Smart speakers and smart home devices with speech recognition, hands-free communication, conference functionalities, or audio playback must be tested to the highest customer requirements in order to ensure optimal voice and audio quality. Learn how to test the different performance parameters of these systems under real-life conditions and what the challenges are.
Voice-operated smart home products are very universal devices, which provide a variety of different functionalities to the user. They are intended to pick up the talker’s voice, to provide adequate speech recognition of natural language, and initiate the desired actions intended by the user.
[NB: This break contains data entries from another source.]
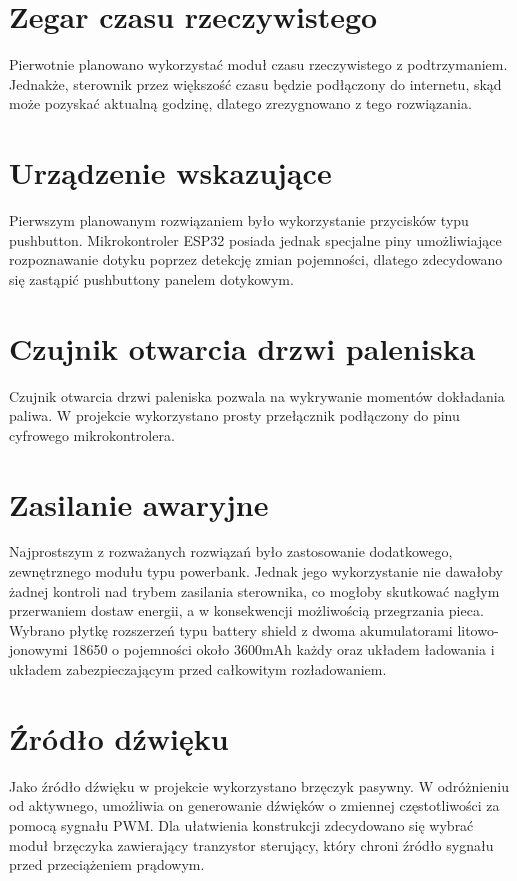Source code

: \documentclass[11pt]{report}
\begin{document}
 \section{Zegar czasu rzeczywistego}
 Pierwotnie planowano wykorzystać moduł czasu rzeczywistego z podtrzymaniem. Jednakże, sterownik przez większość czasu będzie podłączony do internetu, skąd może pozyskać aktualną godzinę, dlatego zrezygnowano z tego rozwiązania.
 
 \section{Urządzenie wskazujące}
 Pierwszym planowanym rozwiązaniem było wykorzystanie przycisków typu pushbutton. Mikrokontroler ESP32 posiada jednak specjalne piny umożliwiające rozpoznawanie dotyku poprzez detekcję zmian pojemności, dlatego zdecydowano się zastąpić pushbuttony panelem dotykowym.
 
 \section{Czujnik otwarcia drzwi paleniska}
 Czujnik otwarcia drzwi paleniska pozwala na wykrywanie momentów dokładania paliwa. W projekcie wykorzystano prosty przełącznik podłączony do pinu cyfrowego mikrokontrolera.
 
 \section{Zasilanie awaryjne}
 Najprostszym z rozważanych rozwiązań było zastosowanie dodatkowego, zewnętrznego modułu typu powerbank. Jednak jego wykorzystanie nie dawałoby żadnej kontroli nad trybem zasilania sterownika, co mogłoby skutkować nagłym przerwaniem dostaw energii, a w konsekwencji możliwością przegrzania pieca. Wybrano płytkę rozszerzeń typu battery shield z dwoma akumulatorami litowo-jonowymi 18650 o pojemności około 3600mAh każdy oraz układem ładowania i układem zabezpieczającym przed całkowitym rozładowaniem.
 
 \section{Źródło dźwięku}
 Jako źródło dźwięku w projekcie wykorzystano brzęczyk pasywny. W odróżnieniu od aktywnego, umożliwia on generowanie dźwięków o zmiennej częstotliwości za pomocą sygnału PWM. Dla ułatwienia konstrukcji zdecydowano się wybrać moduł brzęczyka zawierający tranzystor sterujący, który chroni źródło sygnału przed przeciążeniem prądowym.
 
\end{document}
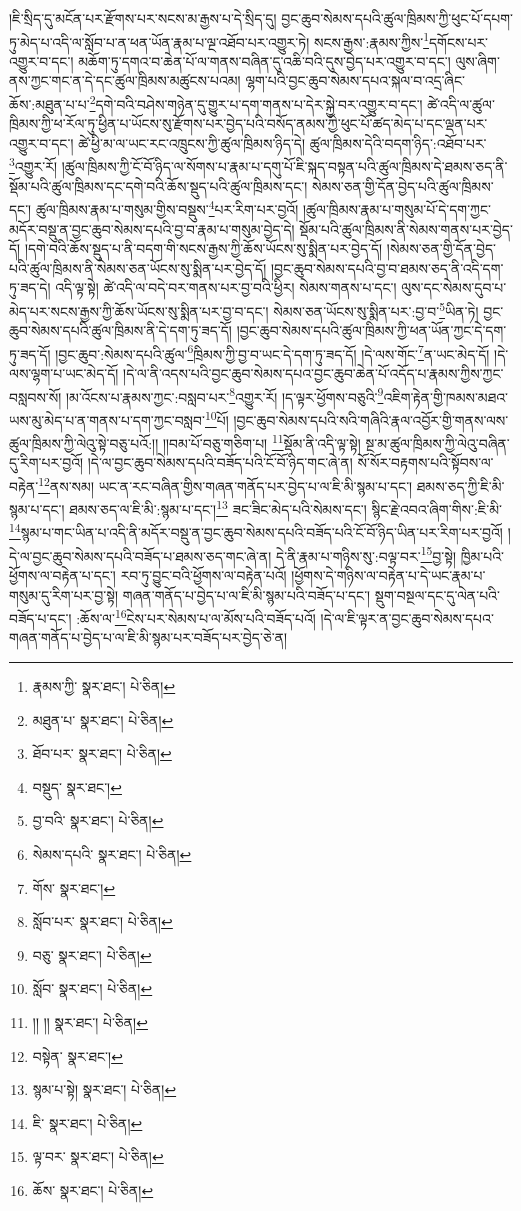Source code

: །ཇི་སྲིད་དུ་མངོན་པར་རྫོགས་པར་སངས་མ་རྒྱས་པ་དེ་སྲིད་དུ། བྱང་ཆུབ་སེམས་དཔའི་ཚུལ་ཁྲིམས་ཀྱི་ཕུང་པོ་དཔག་ཏུ་མེད་པ་འདི་ལ་སློབ་པ་ན་ཕན་ཡོན་རྣམ་པ་ལྔ་འཐོབ་པར་འགྱུར་ཏེ། སངས་རྒྱས་:རྣམས་ཀྱིས་\footnote{རྣམས་ཀྱི་  སྣར་ཐང་།  པེ་ཅིན། }དགོངས་པར་འགྱུར་བ་དང་། མཆོག་ཏུ་དགའ་བ་ཆེན་པོ་ལ་གནས་བཞིན་དུ་འཆི་བའི་དུས་བྱེད་པར་འགྱུར་བ་དང་། ལུས་ཞིག་ནས་ཀྱང་གང་ན་དེ་དང་ཚུལ་ཁྲིམས་མཚུངས་པའམ། ལྷག་པའི་བྱང་ཆུབ་སེམས་དཔའ་སྐལ་བ་འདྲ་ཞིང་ཆོས་:མཐུན་པ་པ་\footnote{མཐུན་པ་  སྣར་ཐང་།  པེ་ཅིན། }དགེ་བའི་བཤེས་གཉེན་དུ་གྱུར་པ་དག་གནས་པ་དེར་སྐྱེ་བར་འགྱུར་བ་དང་། ཚེ་འདི་ལ་ཚུལ་ཁྲིམས་ཀྱི་ཕ་རོལ་ཏུ་ཕྱིན་པ་ཡོངས་སུ་རྫོགས་པར་བྱེད་པའི་བསོད་ནམས་ཀྱི་ཕུང་པོ་ཚད་མེད་པ་དང་ལྡན་པར་འགྱུར་བ་དང་། ཚེ་ཕྱི་མ་ལ་ཡང་རང་འཁྲུངས་ཀྱི་ཚུལ་ཁྲིམས་ཉིད་དེ། ཚུལ་ཁྲིམས་དེའི་བདག་ཉིད་:འཐོབ་པར་\footnote{ཐོབ་པར་  སྣར་ཐང་།  པེ་ཅིན། }འགྱུར་རོ། །ཚུལ་ཁྲིམས་ཀྱི་ངོ་བོ་ཉིད་ལ་སོགས་པ་རྣམ་པ་དགུ་པོ་ཇི་སྐད་བསྟན་པའི་ཚུལ་ཁྲིམས་དེ་ཐམས་ཅད་ནི་སྡོམ་པའི་ཚུལ་ཁྲིམས་དང་དགེ་བའི་ཆོས་སྡུད་པའི་ཚུལ་ཁྲིམས་དང་། སེམས་ཅན་གྱི་དོན་བྱེད་པའི་ཚུལ་ཁྲིམས་དང་། ཚུལ་ཁྲིམས་རྣམ་པ་གསུམ་གྱིས་བསྡུས་\footnote{བསྡུད་  སྣར་ཐང་། }པར་རིག་པར་བྱའོ། །ཚུལ་ཁྲིམས་རྣམ་པ་གསུམ་པོ་དེ་དག་ཀྱང་མདོར་བསྡུ་ན་བྱང་ཆུབ་སེམས་དཔའི་བྱ་བ་རྣམ་པ་གསུམ་བྱེད་དེ། སྡོམ་པའི་ཚུལ་ཁྲིམས་ནི་སེམས་གནས་པར་བྱེད་དོ། །དགེ་བའི་ཆོས་སྡུད་པ་ནི་བདག་གི་སངས་རྒྱས་ཀྱི་ཆོས་ཡོངས་སུ་སྨིན་པར་བྱེད་དོ། །སེམས་ཅན་གྱི་དོན་བྱེད་པའི་ཚུལ་ཁྲིམས་ནི་སེམས་ཅན་ཡོངས་སུ་སྨིན་པར་བྱེད་དོ། །བྱང་ཆུབ་སེམས་དཔའི་བྱ་བ་ཐམས་ཅད་ནི་འདི་དག་ཏུ་ཟད་དེ། འདི་ལྟ་སྟེ། ཚེ་འདི་ལ་བདེ་བར་གནས་པར་བྱ་བའི་ཕྱིར། སེམས་གནས་པ་དང་། ལུས་དང་སེམས་དུབ་པ་མེད་པར་སངས་རྒྱས་ཀྱི་ཆོས་ཡོངས་སུ་སྨིན་པར་བྱ་བ་དང་། སེམས་ཅན་ཡོངས་སུ་སྨིན་པར་:བྱ་བ་\footnote{བྱ་བའི་  སྣར་ཐང་།  པེ་ཅིན། }ཡིན་ཏེ། བྱང་ཆུབ་སེམས་དཔའི་ཚུལ་ཁྲིམས་ནི་དེ་དག་ཏུ་ཟད་དོ། །བྱང་ཆུབ་སེམས་དཔའི་ཚུལ་ཁྲིམས་ཀྱི་ཕན་ཡོན་ཀྱང་དེ་དག་ཏུ་ཟད་དོ། །བྱང་ཆུབ་:སེམས་དཔའི་ཚུལ་\footnote{སེམས་དཔའི་  སྣར་ཐང་།  པེ་ཅིན། }ཁྲིམས་ཀྱི་བྱ་བ་ཡང་དེ་དག་ཏུ་ཟད་དོ། །དེ་ལས་གོང་\footnote{གོས་  སྣར་ཐང་། }ན་ཡང་མེད་དོ། །དེ་ལས་ལྷག་པ་ཡང་མེད་དོ། །དེ་ལ་ནི་འདས་པའི་བྱང་ཆུབ་སེམས་དཔའ་བྱང་ཆུབ་ཆེན་པོ་འདོད་པ་རྣམས་ཀྱིས་ཀྱང་བསླབས་སོ། །མ་འོངས་པ་རྣམས་ཀྱང་:བསླབ་པར་\footnote{སློབ་པར་  སྣར་ཐང་།  པེ་ཅིན། }འགྱུར་རོ། །ད་ལྟར་ཕྱོགས་བཅུའི་\footnote{བཅུ་  སྣར་ཐང་།  པེ་ཅིན། }འཇིག་རྟེན་གྱི་ཁམས་མཐའ་ཡས་མུ་མེད་པ་ན་གནས་པ་དག་ཀྱང་བསླབ་\footnote{སློབ་  སྣར་ཐང་།  པེ་ཅིན། }པོ། །བྱང་ཆུབ་སེམས་དཔའི་སའི་གཞིའི་རྣལ་འབྱོར་གྱི་གནས་ལས་ཚུལ་ཁྲིམས་ཀྱི་ལེའུ་སྟེ་བཅུ་པའོ:།། །།བམ་པོ་བཅུ་གཅིག་པ། \footnote{།། །།   སྣར་ཐང་།  པེ་ཅིན། }སྡོམ་ནི་འདི་ལྟ་སྟེ། སྔ་མ་ཚུལ་ཁྲིམས་ཀྱི་ལེའུ་བཞིན་དུ་རིག་པར་བྱའོ། །དེ་ལ་བྱང་ཆུབ་སེམས་དཔའི་བཟོད་པའི་ངོ་བོ་ཉིད་གང་ཞེ་ན། སོ་སོར་བརྟགས་པའི་སྟོབས་ལ་བརྟེན་\footnote{བསྟེན་  སྣར་ཐང་། }ནས་སམ། ཡང་ན་རང་བཞིན་གྱིས་གཞན་གནོད་པར་བྱེད་པ་ལ་ཇི་མི་སྙམ་པ་དང་། ཐམས་ཅད་ཀྱི་ཇི་མི་སྙམ་པ་དང་། ཐམས་ཅད་ལ་ཇི་མི་:སྙམ་པ་དང་།\footnote{སྙམ་པ་སྟེ།  སྣར་ཐང་།  པེ་ཅིན། } ཟང་ཟིང་མེད་པའི་སེམས་དང་། སྙིང་རྗེ་འབའ་ཞིག་གིས་:ཇི་མི་\footnote{ཇི་  སྣར་ཐང་།  པེ་ཅིན། }སྙམ་པ་གང་ཡིན་པ་འདི་ནི་མདོར་བསྡུ་ན་བྱང་ཆུབ་སེམས་དཔའི་བཟོད་པའི་ངོ་བོ་ཉིད་ཡིན་པར་རིག་པར་བྱའོ། །དེ་ལ་བྱང་ཆུབ་སེམས་དཔའི་བཟོད་པ་ཐམས་ཅད་གང་ཞེ་ན། དེ་ནི་རྣམ་པ་གཉིས་སུ་:བལྟ་བར་\footnote{ལྟ་བར་  སྣར་ཐང་།  པེ་ཅིན། }བྱ་སྟེ། ཁྱིམ་པའི་ཕྱོགས་ལ་བརྟེན་པ་དང་། རབ་ཏུ་བྱུང་བའི་ཕྱོགས་ལ་བརྟེན་པའོ། །ཕྱོགས་དེ་གཉིས་ལ་བརྟེན་པ་དེ་ཡང་རྣམ་པ་གསུམ་དུ་རིག་པར་བྱ་སྟེ། གཞན་གནོད་པ་བྱེད་པ་ལ་ཇི་མི་སྙམ་པའི་བཟོད་པ་དང་། སྡུག་བསྔལ་དང་དུ་ལེན་པའི་བཟོད་པ་དང་། :ཆོས་ལ་\footnote{ཆོས་  སྣར་ཐང་།  པེ་ཅིན། }ངེས་པར་སེམས་པ་ལ་མོས་པའི་བཟོད་པའོ། །དེ་ལ་ཇི་ལྟར་ན་བྱང་ཆུབ་སེམས་དཔའ་གཞན་གནོད་པ་བྱེད་པ་ལ་ཇི་མི་སྙམ་པར་བཟོད་པར་བྱེད་ཅེ་ན།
Smart home devices can be used to order services and to control other smart or Internet of Things (IoT) devices in the home. In both scenarios speech recognition must be seamless, independent of home and background noise situations. An appropriate dialog system at the back end is required to provide dialog capabilities, enabling a human-like conversation in case more complicated tasks have to be executed.
Smart home devices can also be used for audio or audio/video playback. Either the built-in loudspeaker or (wireless) connections to other devices enable the playback of all types of music and video. Again, the audio playback functionality needs to work up to the user’s expectation in different types of environments.
Besides speech recognition and audio playback, smart home devices can be used for communication. The communication may be either between humans and machines involving dialog systems at the back end or natural human-to-human communication using smart home devices at both ends of a connection. In this operational mode, smart home devices are used like classic conference or handsfree systems. With professional conference systems, the device has to work at different locations in rooms within a broad range of reverberation times and a huge variety of background noises. Furthermore, the talker’s and the listener’s distance to the device may vary substantially more than in classic conference systems.
As a consequence, to sufficiently test and validate the performance of smart home devices, a variety of tests and simulations are required. This article describes methodologies of how to conduct such types of tests efficiently and in a highly automated manner. These tests include the simulation of various types of rooms (room simulation), of various types of background noise scenarios, and of various types of talkers and interfering talkers at different positions.
An Adverse Environment for Smart Devices
When it comes to speech recognition, speech communication, and audio presentation, the home and every similar environment where smart devices are used exposes the devices to a highly varying environment from the acoustic and audio point of view. Speech recognition typically benefits from a good signal-to-noise ratio (SNR) and from a mostly non-reverberant speech. In a similar way, speech communication in sending direction benefits from the same properties.
However, smart home devices may be placed at any location in the home environment — regardless of suitable positions from the acoustical point of view. The distance between talker and the device may range from centimeters up to meters. The talker himself is moving. Interfering talkers as well as background noise generated by sound sources in the room and outside the room may impact the system performance. This may be kitchen noise, living room noise, children playing and shouting, or street noises. In addition, reverberation is added to the speech signal. The farther away the talker is, the more reverberant his speech will get. The amount of reverberation depends on the position of the device and it depends on acoustic treating of the rooms used. Furthermore, various talkers may be in the room simultaneously.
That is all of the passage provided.